[Given data — start]

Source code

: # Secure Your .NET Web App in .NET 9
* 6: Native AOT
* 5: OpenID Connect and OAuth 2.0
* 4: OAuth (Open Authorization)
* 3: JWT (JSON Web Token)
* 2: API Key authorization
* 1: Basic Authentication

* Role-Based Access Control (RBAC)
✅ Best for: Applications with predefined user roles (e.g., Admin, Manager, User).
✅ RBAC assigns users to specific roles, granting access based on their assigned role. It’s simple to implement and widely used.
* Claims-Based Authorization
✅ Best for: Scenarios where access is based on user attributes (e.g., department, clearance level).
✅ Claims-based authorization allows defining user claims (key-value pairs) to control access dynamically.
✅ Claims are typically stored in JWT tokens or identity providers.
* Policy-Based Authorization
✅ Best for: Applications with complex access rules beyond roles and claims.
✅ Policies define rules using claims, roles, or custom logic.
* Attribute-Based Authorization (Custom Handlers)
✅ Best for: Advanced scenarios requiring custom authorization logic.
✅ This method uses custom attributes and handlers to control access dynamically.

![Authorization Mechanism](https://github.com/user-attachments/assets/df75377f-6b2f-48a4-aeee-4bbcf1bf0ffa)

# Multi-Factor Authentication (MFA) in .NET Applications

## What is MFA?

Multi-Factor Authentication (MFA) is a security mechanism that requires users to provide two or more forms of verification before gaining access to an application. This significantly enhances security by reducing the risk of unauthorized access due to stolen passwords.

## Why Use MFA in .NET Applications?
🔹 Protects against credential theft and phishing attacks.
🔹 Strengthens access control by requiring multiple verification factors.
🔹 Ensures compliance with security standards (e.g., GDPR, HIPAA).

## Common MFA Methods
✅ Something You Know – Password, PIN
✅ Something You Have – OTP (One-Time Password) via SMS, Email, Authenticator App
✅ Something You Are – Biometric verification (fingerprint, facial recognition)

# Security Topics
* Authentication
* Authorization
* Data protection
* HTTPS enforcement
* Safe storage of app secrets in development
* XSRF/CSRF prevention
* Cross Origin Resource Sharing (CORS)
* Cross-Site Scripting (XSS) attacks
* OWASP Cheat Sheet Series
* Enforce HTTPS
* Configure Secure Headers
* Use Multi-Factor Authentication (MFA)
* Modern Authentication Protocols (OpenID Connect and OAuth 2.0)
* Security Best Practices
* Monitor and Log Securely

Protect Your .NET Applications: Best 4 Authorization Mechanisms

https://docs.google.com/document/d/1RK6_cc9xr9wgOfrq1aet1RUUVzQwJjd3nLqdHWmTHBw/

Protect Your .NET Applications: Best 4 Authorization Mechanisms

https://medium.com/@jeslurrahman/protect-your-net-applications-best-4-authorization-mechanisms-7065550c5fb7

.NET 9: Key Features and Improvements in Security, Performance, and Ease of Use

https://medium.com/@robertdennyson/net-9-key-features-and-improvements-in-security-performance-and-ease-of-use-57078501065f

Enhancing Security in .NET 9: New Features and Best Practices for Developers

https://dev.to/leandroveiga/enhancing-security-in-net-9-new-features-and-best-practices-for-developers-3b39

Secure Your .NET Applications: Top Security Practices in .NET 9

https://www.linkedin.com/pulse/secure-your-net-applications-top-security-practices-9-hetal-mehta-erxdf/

[Given data — finish]

### [Problem details]
All of the data above needs to be given again exactly.

### [Problem solution]
Source code

: # Secure Your .NET Web App in .NET 9
* 6: Native AOT
* 5: OpenID Connect and OAuth 2.0
* 4: OAuth (Open Authorization)
* 3: JWT (JSON Web Token)
* 2: API Key authorization
* 1: Basic Authentication

* Role-Based Access Control (RBAC)
✅ Best for: Applications with predefined user roles (e.g., Admin, Manager, User).
✅ RBAC assigns users to specific roles, granting access based on their assigned role. It’s simple to implement and widely used.
* Claims-Based Authorization
✅ Best for: Scenarios where access is based on user attributes (e.g., department, clearance level).
✅ Claims-based authorization allows defining user claims (key-value pairs) to control access dynamically.
✅ Claims are typically stored in JWT tokens or identity providers.
* Policy-Based Authorization
✅ Best for: Applications with complex access rules beyond roles and claims.
✅ Policies define rules using claims, roles, or custom logic.
* Attribute-Based Authorization (Custom Handlers)
✅ Best for: Advanced scenarios requiring custom authorization logic.
✅ This method uses custom attributes and handlers to control access dynamically.

![Authorization Mechanism](https://github.com/user-attachments/assets/df75377f-6b2f-48a4-aeee-4bbcf1bf0ffa)

# Multi-Factor Authentication (MFA) in .NET Applications

## What is MFA?

Multi-Factor Authentication (MFA) is a security mechanism that requires users to provide two or more forms of verification before gaining access to an application. This significantly enhances security by reducing the risk of unauthorized access due to stolen passwords.

## Why Use MFA in .NET Applications?
🔹 Protects against credential theft and phishing attacks.
🔹 Strengthens access control by requiring multiple verification factors.
🔹 Ensures compliance with security standards (e.g., GDPR, HIPAA).

## Common MFA Methods
✅ Something You Know – Password, PIN
✅ Something You Have – OTP (One-Time Password) via SMS, Email, Authenticator App
✅ Something You Are – Biometric verification (fingerprint, facial recognition)

# Security Topics
* Authentication
* Authorization
* Data protection
* HTTPS enforcement
* Safe storage of app secrets in development
* XSRF/CSRF prevention
* Cross Origin Resource Sharing (CORS)
* Cross-Site Scripting (XSS) attacks
* OWASP Cheat Sheet Series
* Enforce HTTPS
* Configure Secure Headers
* Use Multi-Factor Authentication (MFA)
* Modern Authentication Protocols (OpenID Connect and OAuth 2.0)
* Security Best Practices
* Monitor and Log Securely

Protect Your .NET Applications: Best 4 Authorization Mechanisms

https://docs.google.com/document/d/1RK6_cc9xr9wgOfrq1aet1RUUVzQwJjd3nLqdHWmTHBw/

Protect Your .NET Applications: Best 4 Authorization Mechanisms

https://medium.com/@jeslurrahman/protect-your-net-applications-best-4-authorization-mechanisms-7065550c5fb7

.NET 9: Key Features and Improvements in Security, Performance, and Ease of Use

https://medium.com/@robertdennyson/net-9-key-features-and-improvements-in-security-performance-and-ease-of-use-57078501065f

Enhancing Security in .NET 9: New Features and Best Practices for Developers

https://dev.to/leandroveiga/enhancing-security-in-net-9-new-features-and-best-practices-for-developers-3b39

Secure Your .NET Applications: Top Security Practices in .NET 9

https://www.linkedin.com/pulse/secure-your-net-applications-top-security-practices-9-hetal-mehta-erxdf/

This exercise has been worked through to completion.